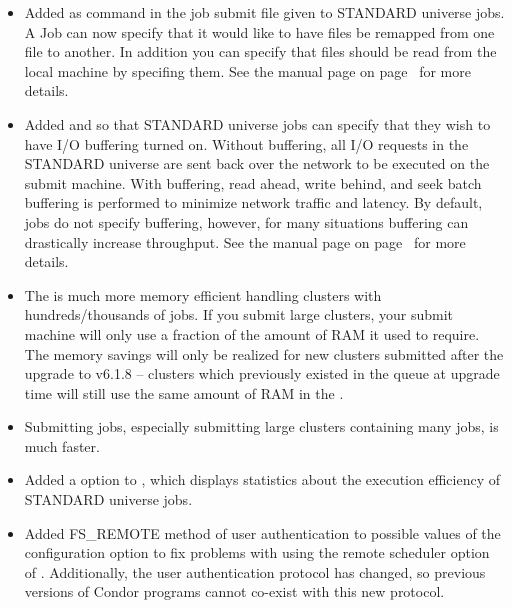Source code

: \begin{itemize}

\item Added  as command in the job submit file given to
STANDARD universe jobs.
A Job can now specify that it would like to have files be remapped
from one file to another.
In addition you can specify that files should be read from the local machine
by specifing them.
See the  manual page on page~\pageref{man-condor-submit} for
more details.

\item Added  and  so that STANDARD
universe jobs can specify that they wish to have I/O buffering turned on.
Without buffering, all I/O requests in the STANDARD universe are sent back
over the network to be executed on the submit machine.  
With buffering, read ahead, write behind, and seek batch buffering is
performed to minimize network traffic and latency.
By default, jobs do not specify buffering, however, for many situations buffering
can drastically increase throughput.  See the  manual page
on page~\pageref{man-condor-submit} for more details.

\item The  is much more memory efficient handling clusters
with hundreds/thousands of jobs.  
If you submit large clusters, your submit machine will only use a fraction
of the amount of RAM it used to require.  
\Note The memory savings will only be realized for new clusters submitted
after the upgrade to v6.1.8 -- clusters which previously existed in the
queue at upgrade time will still use the same amount of RAM in the
.

\item Submitting jobs, especially submitting large clusters containing many
jobs, is much faster.

\item Added a  option to , which displays
statistics about the execution efficiency of STANDARD universe jobs.

\item Added FS\_REMOTE method of user authentication to possible values
of the configuration option  to fix problems
with using the  remote scheduler option of .
Additionally, the user authentication protocol has changed, so previous
versions of Condor programs cannot co-exist with this new protocol.


\end{itemize}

PROBLEM DESCRIPTION >> Give back exactly the lines from the opening of the listing through the line holding "Without buffering, all", both ends included, with every picture omitted.

FINISHED EXERCISE >>
Source code

: \begin{itemize}

\item Added  as command in the job submit file given to
STANDARD universe jobs.
A Job can now specify that it would like to have files be remapped
from one file to another.
In addition you can specify that files should be read from the local machine
by specifing them.
See the  manual page on page~\pageref{man-condor-submit} for
more details.

\item Added  and  so that STANDARD
universe jobs can specify that they wish to have I/O buffering turned on.
Without buffering, all I/O requests in the STANDARD universe are sent back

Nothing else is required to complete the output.